I'm reading interesting book called Talk Nerdy to Me. This is by the ultra-hip Grantland (as in Grantland Rice) crew whose totally cool cat's sportswriting on the web packaged here bears the blistering subtitle of "Talk Nerdy to Me: Grantland's Guide to the Advanced Analytics Revolution" (sold out says the site today) and it is a more interesting take on big data analytics then many other tomes that you maybe have anted up for. Let's start with "Belichick's Fourth and Reckless" by contributor Bill Simmons. The story centers at times maniacally but on Patriots coach Bill Belichick's famously strange call on fourth-and-2 on November 15, 2009 against Peyton Manning and the Baltimore Colts. It trumps many other coaching failures in Boston sports  fabled history of failures, he writes. It was such a strange call – the Pats were on their own 28, with less than 2 minutes to play and a lead - that people began to look at the statistics trying to see what was in the coaches – the great, mind you - mind. Simmons goes over some of the stats and pretty well proves how at times statistics can lie, or at least outsmart the lazy intellectual (you know the type that works for media!)Bellichick's crazy gambit had backing in stats. "Bellichick did play the percentages if you took those percantages at face value." But Simmons points out for example, that statistics (that going for fourth down had an 80.5 % chance of succeeding) don’t account for the obvious confused funk that had descended on the Pat's in that final quarter.  That there is a big difference between fourth-and-2 on a Sunday in September against a lazed Falcons outfit than there is in November against Petyon Bloody Manning and the Colts. Stop and grok on this:

"I know it's fun to think stats can settle everything, but they can't and they don’t."
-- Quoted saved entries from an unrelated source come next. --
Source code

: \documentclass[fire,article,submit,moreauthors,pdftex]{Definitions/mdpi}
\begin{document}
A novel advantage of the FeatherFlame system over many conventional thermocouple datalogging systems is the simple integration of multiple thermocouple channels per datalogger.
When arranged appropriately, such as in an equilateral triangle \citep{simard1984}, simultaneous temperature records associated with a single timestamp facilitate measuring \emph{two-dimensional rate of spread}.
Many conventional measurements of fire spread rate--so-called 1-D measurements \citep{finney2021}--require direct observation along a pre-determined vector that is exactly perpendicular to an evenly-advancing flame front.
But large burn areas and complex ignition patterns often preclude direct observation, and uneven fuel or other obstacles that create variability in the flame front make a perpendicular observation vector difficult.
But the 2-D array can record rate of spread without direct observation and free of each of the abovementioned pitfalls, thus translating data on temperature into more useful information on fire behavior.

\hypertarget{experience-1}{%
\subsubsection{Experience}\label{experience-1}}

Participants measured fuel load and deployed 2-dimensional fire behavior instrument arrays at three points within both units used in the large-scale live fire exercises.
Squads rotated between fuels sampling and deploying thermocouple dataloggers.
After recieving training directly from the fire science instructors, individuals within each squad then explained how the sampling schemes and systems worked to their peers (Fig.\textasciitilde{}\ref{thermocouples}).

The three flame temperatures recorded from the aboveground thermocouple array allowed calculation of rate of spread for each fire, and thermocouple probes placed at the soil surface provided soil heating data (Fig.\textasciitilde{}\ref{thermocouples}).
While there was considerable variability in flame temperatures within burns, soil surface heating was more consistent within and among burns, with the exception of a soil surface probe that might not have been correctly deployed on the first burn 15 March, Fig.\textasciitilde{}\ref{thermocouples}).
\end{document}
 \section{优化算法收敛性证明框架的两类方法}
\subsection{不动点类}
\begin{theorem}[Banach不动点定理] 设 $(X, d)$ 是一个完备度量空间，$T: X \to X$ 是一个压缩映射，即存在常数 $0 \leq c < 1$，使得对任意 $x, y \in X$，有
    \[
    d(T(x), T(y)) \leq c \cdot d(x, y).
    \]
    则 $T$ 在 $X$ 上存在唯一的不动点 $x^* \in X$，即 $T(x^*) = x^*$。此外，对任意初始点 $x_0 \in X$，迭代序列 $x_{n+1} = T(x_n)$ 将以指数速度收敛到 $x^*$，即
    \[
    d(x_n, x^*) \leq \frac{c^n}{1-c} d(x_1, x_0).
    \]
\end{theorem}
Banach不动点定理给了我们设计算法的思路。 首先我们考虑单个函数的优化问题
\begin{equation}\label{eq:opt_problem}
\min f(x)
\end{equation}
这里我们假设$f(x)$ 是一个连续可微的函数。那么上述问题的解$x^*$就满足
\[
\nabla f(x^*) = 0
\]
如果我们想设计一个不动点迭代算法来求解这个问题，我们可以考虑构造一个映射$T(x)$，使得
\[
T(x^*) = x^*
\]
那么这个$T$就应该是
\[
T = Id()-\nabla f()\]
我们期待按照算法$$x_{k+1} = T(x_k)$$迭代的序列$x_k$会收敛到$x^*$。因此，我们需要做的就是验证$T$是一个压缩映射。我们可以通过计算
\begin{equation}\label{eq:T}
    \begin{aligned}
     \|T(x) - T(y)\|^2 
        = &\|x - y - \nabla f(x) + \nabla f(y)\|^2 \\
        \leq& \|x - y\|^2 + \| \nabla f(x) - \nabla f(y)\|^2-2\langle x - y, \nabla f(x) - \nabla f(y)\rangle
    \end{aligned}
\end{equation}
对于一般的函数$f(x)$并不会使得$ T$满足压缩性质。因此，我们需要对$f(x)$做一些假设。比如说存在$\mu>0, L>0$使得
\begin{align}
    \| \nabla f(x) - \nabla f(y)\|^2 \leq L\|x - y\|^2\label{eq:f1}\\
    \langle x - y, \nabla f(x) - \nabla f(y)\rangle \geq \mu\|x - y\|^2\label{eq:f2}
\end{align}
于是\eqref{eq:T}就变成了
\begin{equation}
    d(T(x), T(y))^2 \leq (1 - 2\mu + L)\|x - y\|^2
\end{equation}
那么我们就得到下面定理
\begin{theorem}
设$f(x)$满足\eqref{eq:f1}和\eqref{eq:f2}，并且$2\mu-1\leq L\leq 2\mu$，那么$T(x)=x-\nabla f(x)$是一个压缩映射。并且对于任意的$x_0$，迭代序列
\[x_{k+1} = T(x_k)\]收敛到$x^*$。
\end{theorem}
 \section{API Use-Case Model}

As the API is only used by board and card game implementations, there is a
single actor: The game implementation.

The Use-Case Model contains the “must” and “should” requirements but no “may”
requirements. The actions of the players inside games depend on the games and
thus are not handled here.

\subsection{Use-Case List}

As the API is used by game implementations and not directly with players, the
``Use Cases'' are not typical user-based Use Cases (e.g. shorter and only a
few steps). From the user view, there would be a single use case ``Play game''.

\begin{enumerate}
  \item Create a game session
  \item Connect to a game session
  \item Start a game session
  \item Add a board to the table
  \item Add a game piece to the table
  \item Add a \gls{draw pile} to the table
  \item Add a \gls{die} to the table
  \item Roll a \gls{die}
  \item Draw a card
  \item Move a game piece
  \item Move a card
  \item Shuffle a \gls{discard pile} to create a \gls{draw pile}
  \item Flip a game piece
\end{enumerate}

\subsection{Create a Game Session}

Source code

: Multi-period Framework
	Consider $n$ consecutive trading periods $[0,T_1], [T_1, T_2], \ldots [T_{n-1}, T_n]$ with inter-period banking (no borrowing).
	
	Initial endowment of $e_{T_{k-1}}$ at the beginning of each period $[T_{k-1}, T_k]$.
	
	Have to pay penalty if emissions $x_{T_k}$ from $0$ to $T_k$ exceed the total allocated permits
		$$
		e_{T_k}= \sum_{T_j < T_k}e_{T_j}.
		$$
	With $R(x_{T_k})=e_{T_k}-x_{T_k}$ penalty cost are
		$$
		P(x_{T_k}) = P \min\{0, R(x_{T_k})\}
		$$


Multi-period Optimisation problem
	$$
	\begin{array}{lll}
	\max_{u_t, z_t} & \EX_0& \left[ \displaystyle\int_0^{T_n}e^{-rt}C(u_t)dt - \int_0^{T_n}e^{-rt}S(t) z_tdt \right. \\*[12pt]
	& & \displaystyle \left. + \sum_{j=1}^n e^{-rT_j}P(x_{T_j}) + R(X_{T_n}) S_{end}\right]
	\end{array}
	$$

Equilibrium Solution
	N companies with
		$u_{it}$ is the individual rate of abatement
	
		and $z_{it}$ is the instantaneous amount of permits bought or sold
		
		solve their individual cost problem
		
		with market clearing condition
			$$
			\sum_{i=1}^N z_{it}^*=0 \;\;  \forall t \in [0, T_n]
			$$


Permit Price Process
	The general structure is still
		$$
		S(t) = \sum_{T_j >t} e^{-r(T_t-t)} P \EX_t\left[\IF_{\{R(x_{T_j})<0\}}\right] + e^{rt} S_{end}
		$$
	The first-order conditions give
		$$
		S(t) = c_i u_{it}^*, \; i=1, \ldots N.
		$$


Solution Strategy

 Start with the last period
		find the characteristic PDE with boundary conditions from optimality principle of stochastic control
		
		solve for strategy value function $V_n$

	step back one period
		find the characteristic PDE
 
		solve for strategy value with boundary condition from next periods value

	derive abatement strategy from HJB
If you are playing the statistics card, which one do you choose? Writes Simmons. There are all sorts of statistics to count, but which are the ones to count on? Pulling out all the stop here I am going to recall Mark Twain, or maybe Vin Scully, plenty of argue over who said it:

Statistics are used much like a drunk uses a lamppost: for support, not illumination.

Beware, you would be masters of the big data universe! I said that. - Jack Vaughan

Saturday, March 1, 2014

Duck duck goose

Today's clamor around big data will one day subside. Like the love affair in Cole Porter's Just One of Those Things, it is ''too hot not too cool down''.  It is a sort of process;  vendors and media builds things up and then break things down again. Take as example a recent New York Times story entitled "Big (Bad) Data." The item revolves around the case of A&E's Duck Dynasty star Phil Robertson. His antigay comments in a magazine article went viral on Twitter, and A&E execs, as if in the thrall of big data analytics, suspended him from the show. Then, the Twitter sentiments rebounded, big data was recalibrated, and Robertson was back in. The Times' story suggests the first response was wrong, the second right. But time may prove otherwise. This episode in review is hardly an indictment, although that is how the writer or his editors would have it.  The advent of big data does not obviate the need for exes to have full liberal educations with philosophy, ethology, ethics and economics studies under their belts.  The execs of A&E give vent to the old saw: If you don't know where you're going, any road will take you there.